Si tuviéramos una ley electoral justa, si la hubieran cambiado el PP y el PSOE, el debate en Cataluña no existiría y estaríamos pensando en
cómo gobernar nosotros, ha manifestado Inés Arrimadas, de Ciudadanos. Pues sí, ha de coincidirse con ella al menos parcialmente: si el pasado hubiera sido diferente, a saber como sería el presente, o si el independentismo representaría hoy la opción de la mitad de los votantes catalanes, o, incluso, si ella misma podría llegar a ocupar un cargo como Molt Honorable, pero está muy claro que la regla d'Hont, ese mecanismo que se encarga de traducir los votos en escaños es uno más -otro muy importante es la elección de la provincia como circunscripción electoral- de los soportes del sistema bipartidista; hace tiempo que todos los partidos minoritarios a nivel estatal -IU, UPyD, etc.- han padecido esa injusticia, mientras partidos con menos votos pero concentrados en las tres o cuatro provincias de una Comunidad Autónoma -los partidos nacionalistas- se convertían en árbitros que decidían al alternacia entre los dos partidos mayoritarios, PSOE y PP. Esto no es nuevo -evidentemente no nos lo ha descubierto Inés Arrimadas- y, como digo, es algo perfectamente calculado -y defendido- dentro un sistema que busca conseguir mayorías de gobierno basadas no en el acuerdo entre grupos, si no en la imposición del grupo más fuerte, que es la teoría anterior a la que últimamente ha perfeccionado y defiende el PP -y otros, entre ellos Ciudadanos- y que se resume en que el gobierno ha de facilitarse al grupo político que obtenga más votos, a la lista más votada. Aunque sea evidente, no está de más repetir que ambas teorías o sistemas que defienden cómo cocinar los votos para que gane el que debe ganar, suponen una auténtica perversión del sistema democrático y, sobre todo, un peligro real para la ciudadanía que ha de soportar mayorías absolutas -no hay que mirar muy lejos- que no están sustentadas ni socialmente ni políticamente, obviando radicalmente el acuerdo y el diálogo entre grupos políticos que, con posterioridad a unas elecciones, es el procedimiento evidentemente necesario para lograr un programa de gobierno de mínimos que responda -aún parcialmente- a las aspiraciones de la mayoría de los votantes; es el procedimiento utilizado por las democracias europeas a las que dicen que queremos parecernos.

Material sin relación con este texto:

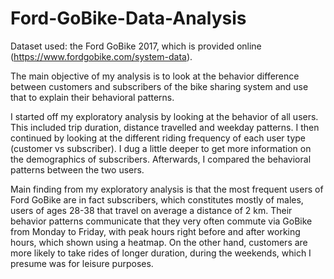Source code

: # Ford-GoBike-Data-Analysis

Dataset used: the Ford GoBike 2017, which is provided online (https://www.fordgobike.com/system-data).

The main objective of my analysis is to look at the behavior difference between customers and subscribers of the bike sharing system and use that to explain their behavioral patterns. 

I started off my exploratory analysis by looking at the behavior of all users. This included trip duration, distance travelled and weekday patterns. I then continued by looking at the different riding frequency of each user type (customer vs subscriber). I dug a little deeper to get more information on the demographics of subscribers. Afterwards, I compared the behavioral patterns between the two users.

Main finding from my exploratory analysis is that the most frequent users of Ford GoBike are in fact subscribers, which constitutes mostly of males, users of ages 28-38 that travel on average a distance of 2 km. Their behavior patterns communicate that they very often commute via GoBike from Monday to Friday, with peak hours right before and after working hours, which shown using a heatmap. On the other hand, customers are more likely to take rides of longer duration, during the weekends, which I presume was for leisure purposes. 
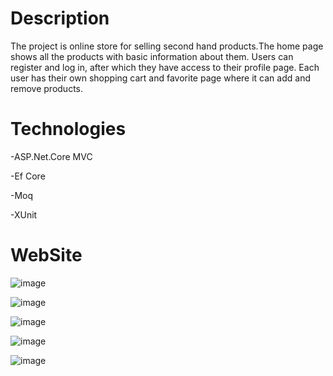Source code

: # Description
The project is online store for selling second hand products.Тhe home page shows all the products with basic information about them.
Users can register and log in, after which they have access to their profile page. Еach user has their own shopping cart and favorite page where it can add and remove products.

# Technologies
-ASP.Net.Core MVC

-Ef Core

-Moq

-XUnit

# WebSite


![image](https://github.com/marindimitrov12/WebStore/assets/63950527/6baf2337-aae5-4afd-b7b4-a1ef3a69873d)


![image](https://github.com/marindimitrov12/WebStore/assets/63950527/4e27329d-7297-4c95-8dee-ad4500bb0bbf)


![image](https://github.com/marindimitrov12/WebStore/assets/63950527/3609ec85-d88e-4152-a1ce-7b84271e63b5)

![image](https://github.com/marindimitrov12/WebStore/assets/63950527/0ee1f850-d2e1-4a69-856d-78950569d96c)

![image](https://github.com/marindimitrov12/WebStore/assets/63950527/d7c949e0-b7ca-4a17-8c98-044cf6a5aca8)






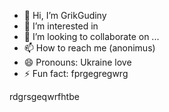 - 👋 Hi, I’m GrikGudiny
- 👀 I’m interested in
- 💞️ I’m looking to collaborate on ...
- 📫 How to reach me (anonimus)
- 😄 Pronouns: Ukraine love 
- ⚡ Fun fact: fprgegregwrg
<!---bgfnytresgea
GrikGudiny/GrikGudiny is a ✨ special ✨ repository because its `README.md` (this file) appears on your GitHub profile.
You can click the Preview link to take a look at your changes.
--->rdgrsgeqwrfhtbe
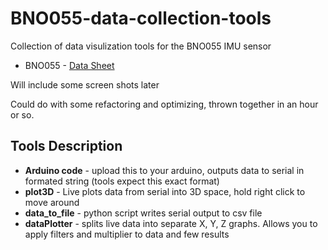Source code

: # BNO055-data-collection-tools
Collection of data visulization tools for the BNO055 IMU sensor
* BNO055 - [Data Sheet](https://cdn-shop.adafruit.com/datasheets/BST_BNO055_DS000_12.pdf)

Will include some screen shots later

Could do with some refactoring and optimizing, thrown together in an hour or so.

## Tools Description
* **Arduino code** - upload this to your arduino, outputs data to serial in formated string (tools expect this exact format)
* **plot3D** - Live plots data from serial into 3D space, hold right click to move around
* **data_to_file** - python script writes serial output to csv file
* **dataPlotter** - splits live data into separate X, Y, Z graphs. Allows you to apply filters and multiplier to data and few results
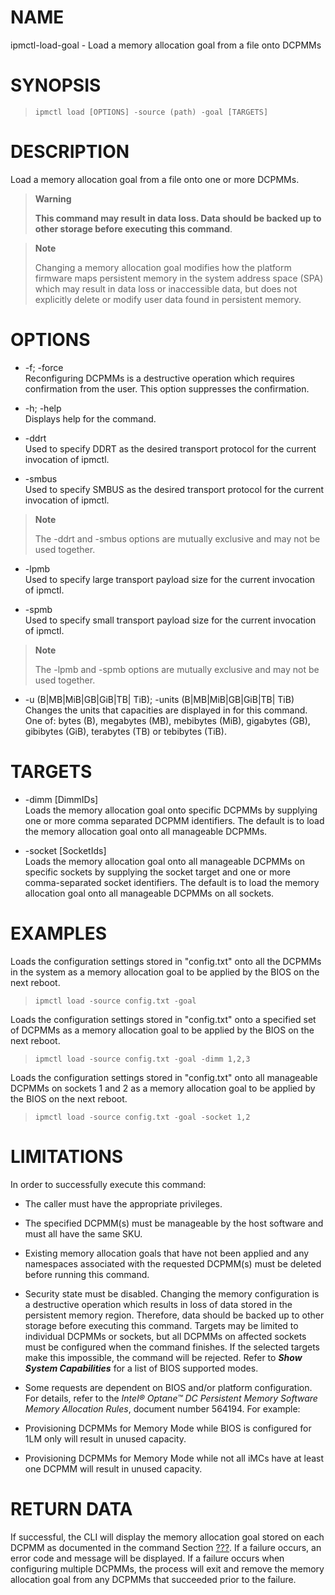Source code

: # NAME

ipmctl-load-goal - Load a memory allocation goal from a file onto DCPMMs

# SYNOPSIS

> 
> 
>     ipmctl load [OPTIONS] -source (path) -goal [TARGETS]

# DESCRIPTION

Load a memory allocation goal from a file onto one or more DCPMMs.

> **Warning**
> 
> **This command may result in data loss. Data should be backed up to
> other storage before executing this command**.

> **Note**
> 
> Changing a memory allocation goal modifies how the platform firmware
> maps persistent memory in the system address space (SPA) which may
> result in data loss or inaccessible data, but does not explicitly
> delete or modify user data found in persistent memory.

# OPTIONS

  - \-f; -force  
    Reconfiguring DCPMMs is a destructive operation which requires
    confirmation from the user. This option suppresses the confirmation.

  - \-h; -help  
    Displays help for the command.

  - \-ddrt  
    Used to specify DDRT as the desired transport protocol for the
    current invocation of ipmctl.

  - \-smbus  
    Used to specify SMBUS as the desired transport protocol for the
    current invocation of ipmctl.

> **Note**
> 
> The -ddrt and -smbus options are mutually exclusive and may not be
> used together.

  - \-lpmb  
    Used to specify large transport payload size for the current
    invocation of ipmctl.

  - \-spmb  
    Used to specify small transport payload size for the current
    invocation of ipmctl.

> **Note**
> 
> The -lpmb and -spmb options are mutually exclusive and may not be used
> together.

  - \-u (B|MB|MiB|GB|GiB|TB| TiB); -units (B|MB|MiB|GB|GiB|TB| TiB)  
    Changes the units that capacities are displayed in for this command.
    One of: bytes (B), megabytes (MB), mebibytes (MiB), gigabytes (GB),
    gibibytes (GiB), terabytes (TB) or tebibytes (TiB).

# TARGETS

  - \-dimm \[DimmIDs\]  
    Loads the memory allocation goal onto specific DCPMMs by supplying
    one or more comma separated DCPMM identifiers. The default is to
    load the memory allocation goal onto all manageable DCPMMs.

  - \-socket \[SocketIds\]  
    Loads the memory allocation goal onto all manageable DCPMMs on
    specific sockets by supplying the socket target and one or more
    comma-separated socket identifiers. The default is to load the
    memory allocation goal onto all manageable DCPMMs on all sockets.

# EXAMPLES

Loads the configuration settings stored in "config.txt" onto all the
DCPMMs in the system as a memory allocation goal to be applied by the
BIOS on the next reboot.

> 
> 
>     ipmctl load -source config.txt -goal

Loads the configuration settings stored in "config.txt" onto a specified
set of DCPMMs as a memory allocation goal to be applied by the BIOS on
the next reboot.

> 
> 
>     ipmctl load -source config.txt -goal -dimm 1,2,3

Loads the configuration settings stored in "config.txt" onto all
manageable DCPMMs on sockets 1 and 2 as a memory allocation goal to be
applied by the BIOS on the next reboot.

> 
> 
>     ipmctl load -source config.txt -goal -socket 1,2

# LIMITATIONS

In order to successfully execute this command:

  - The caller must have the appropriate privileges.

  - The specified DCPMM(s) must be manageable by the host software and
    must all have the same SKU.

  - Existing memory allocation goals that have not been applied and any
    namespaces associated with the requested DCPMM(s) must be deleted
    before running this command.

  - Security state must be disabled. Changing the memory configuration
    is a destructive operation which results in loss of data stored in
    the persistent memory region. Therefore, data should be backed up to
    other storage before executing this command. Targets may be limited
    to individual DCPMMs or sockets, but all DCPMMs on affected sockets
    must be configured when the command finishes. If the selected
    targets make this impossible, the command will be rejected. Refer to
    ***Show System Capabilities*** for a list of BIOS supported modes.

  - Some requests are dependent on BIOS and/or platform configuration.
    For details, refer to the *Intel® Optane™ DC Persistent Memory
    Software Memory Allocation Rules*, document number 564194. For
    example:

  - Provisioning DCPMMs for Memory Mode while BIOS is configured for 1LM
    only will result in unused capacity.

  - Provisioning DCPMMs for Memory Mode while not all iMCs have at least
    one DCPMM will result in unused capacity.

# RETURN DATA

If successful, the CLI will display the memory allocation goal stored on
each DCPMM as documented in the command Section
[???](#Show%20Memory%20Allocation%20Goal). If a failure occurs, an error
code and message will be displayed. If a failure occurs when configuring
multiple DCPMMs, the process will exit and remove the memory allocation
goal from any DCPMMs that succeeded prior to the failure.
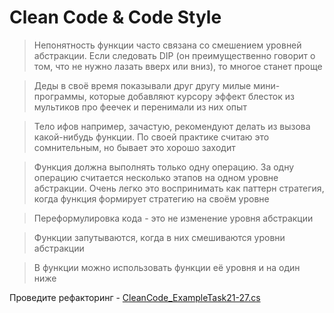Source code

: # Clean Code & Code Style

> Непонятность функции часто связана со смешением уровней абстракции.
> Если следовать DIP (он преимущественно говорит о том, что не нужно
> лазать вверх или вниз), то многое станет проще

> Деды в своё время показывали друг другу милые мини-программы, которые
> добавляют курсору эффект блесток из мультиков про феечек и перенимали
> из них опыт

> Тело ифов например, зачастую, рекомендуют делать из вызова
> какой-нибудь функции. По своей практике считаю это сомнительным, но
> бывает это хорошо заходит

> Функция должна выполнять только одну операцию. За одну операцию
> считается несколько этапов на одном уровне абстракции. Очень легко это
> воспринимать как паттерн стратегия, когда функция формирует стратегию
> на своём уровне

> Переформулировка кода - это не изменение уровня абстракции

> Функции запутываются, когда в них смешиваются уровни абстракции

> В функции можно использовать функции её уровня и на один ниже

Проведите рефакторинг - [CleanCode_ExampleTask21-27.cs](CleanCode_ExampleTask21-27.cs)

Claro que hay sistemas más justos para cocinar lo menos posible los votos en su traducción a escaños -alguno tan sencillo como considerar a toda España como circunscripción electoral única- y claro que sería la reforma de la Ley Electoral en éste sentido un buen punto de partida, pero es conventiente recordar que ello no eliminaría nunca la necesidad de diálogo entre los distintos grupos políticos: y si no saben -aduciendo, básicamente, que nuestro temperamento no lo soporta- que aprendan; es su deber si de verdad quieren ejercer la política como demócratas. Ya sé que lo otro parece que se nos dá mejor, pero finalmente es peor para casi todos.